◆ Records for processing:

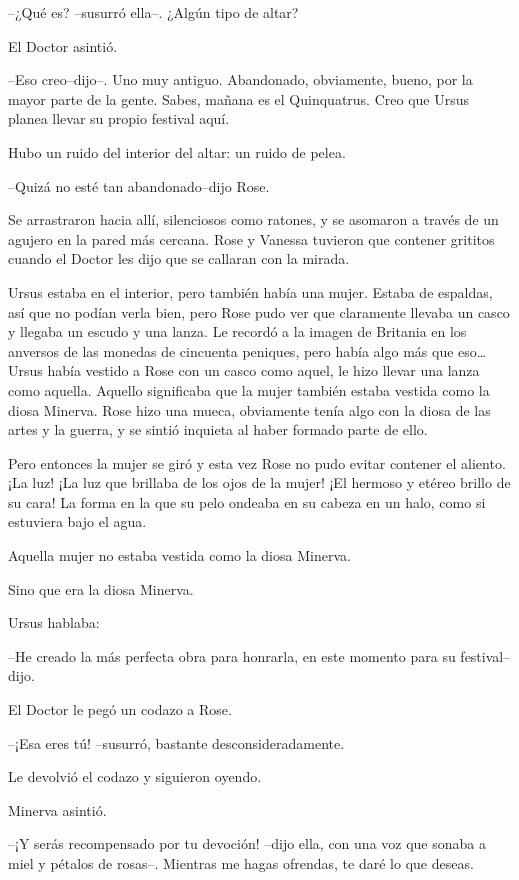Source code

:--¿Qué es? --susurró ella--. ¿Algún tipo de altar?

El Doctor asintió.

--Eso creo--dijo--. Uno muy antiguo. Abandonado, obviamente, bueno, por
la mayor parte de la gente. Sabes, mañana es el Quinquatrus. Creo que
Ursus planea llevar su propio festival aquí.

Hubo un ruido del interior del altar: un ruido de pelea.

--Quizá no esté tan abandonado--dijo Rose.

Se arrastraron hacia allí, silenciosos como ratones, y se asomaron a
través de un agujero en la pared más cercana. Rose y Vanessa tuvieron
que contener grititos cuando el Doctor les dijo que se callaran con la
mirada.

Ursus estaba en el interior, pero también había una mujer. Estaba de
espaldas, así que no podían verla bien, pero Rose pudo ver que
claramente llevaba un casco y llegaba un escudo y una lanza. Le recordó
a la imagen de Britania en los anversos de las monedas de cincuenta
peniques, pero había algo más que eso\ldots{} Ursus había vestido a Rose
con un casco como aquel, le hizo llevar una lanza como aquella. Aquello
significaba que la mujer también estaba vestida como la diosa Minerva.
Rose hizo una mueca, obviamente tenía algo con la diosa de las artes y
la guerra, y se sintió inquieta al haber formado parte de ello.

Pero entonces la mujer se giró y esta vez Rose no pudo evitar contener
el aliento. ¡La luz! ¡La luz que brillaba de los ojos de la mujer! ¡El
hermoso y etéreo brillo de su cara! La forma en la que su pelo ondeaba
en su cabeza en un halo, como si estuviera bajo el agua.

Aquella mujer no estaba vestida como la diosa Minerva.

Sino que era la diosa Minerva.

Ursus hablaba:

--He creado la más perfecta obra para honrarla, en este momento para su
festival--dijo.

El Doctor le pegó un codazo a Rose.

--¡Esa eres tú! --susurró, bastante desconsideradamente.

Le devolvió el codazo y siguieron oyendo.

Minerva asintió.

--¡Y serás recompensado por tu devoción! --dijo ella, con una voz que
sonaba a miel y pétalos de rosas--. Mientras me hagas ofrendas, te daré
lo que deseas.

◆ Work order: Every entry above should come back exactly as written, except for its pictures.

◆ Result below:
Source code

:--¿Qué es? --susurró ella--. ¿Algún tipo de altar?

El Doctor asintió.

--Eso creo--dijo--. Uno muy antiguo. Abandonado, obviamente, bueno, por
la mayor parte de la gente. Sabes, mañana es el Quinquatrus. Creo que
Ursus planea llevar su propio festival aquí.

Hubo un ruido del interior del altar: un ruido de pelea.

--Quizá no esté tan abandonado--dijo Rose.

Se arrastraron hacia allí, silenciosos como ratones, y se asomaron a
través de un agujero en la pared más cercana. Rose y Vanessa tuvieron
que contener grititos cuando el Doctor les dijo que se callaran con la
mirada.

Ursus estaba en el interior, pero también había una mujer. Estaba de
espaldas, así que no podían verla bien, pero Rose pudo ver que
claramente llevaba un casco y llegaba un escudo y una lanza. Le recordó
a la imagen de Britania en los anversos de las monedas de cincuenta
peniques, pero había algo más que eso\ldots{} Ursus había vestido a Rose
con un casco como aquel, le hizo llevar una lanza como aquella. Aquello
significaba que la mujer también estaba vestida como la diosa Minerva.
Rose hizo una mueca, obviamente tenía algo con la diosa de las artes y
la guerra, y se sintió inquieta al haber formado parte de ello.

Pero entonces la mujer se giró y esta vez Rose no pudo evitar contener
el aliento. ¡La luz! ¡La luz que brillaba de los ojos de la mujer! ¡El
hermoso y etéreo brillo de su cara! La forma en la que su pelo ondeaba
en su cabeza en un halo, como si estuviera bajo el agua.

Aquella mujer no estaba vestida como la diosa Minerva.

Sino que era la diosa Minerva.

Ursus hablaba:

--He creado la más perfecta obra para honrarla, en este momento para su
festival--dijo.

El Doctor le pegó un codazo a Rose.

--¡Esa eres tú! --susurró, bastante desconsideradamente.

Le devolvió el codazo y siguieron oyendo.

Minerva asintió.

--¡Y serás recompensado por tu devoción! --dijo ella, con una voz que
sonaba a miel y pétalos de rosas--. Mientras me hagas ofrendas, te daré
lo que deseas.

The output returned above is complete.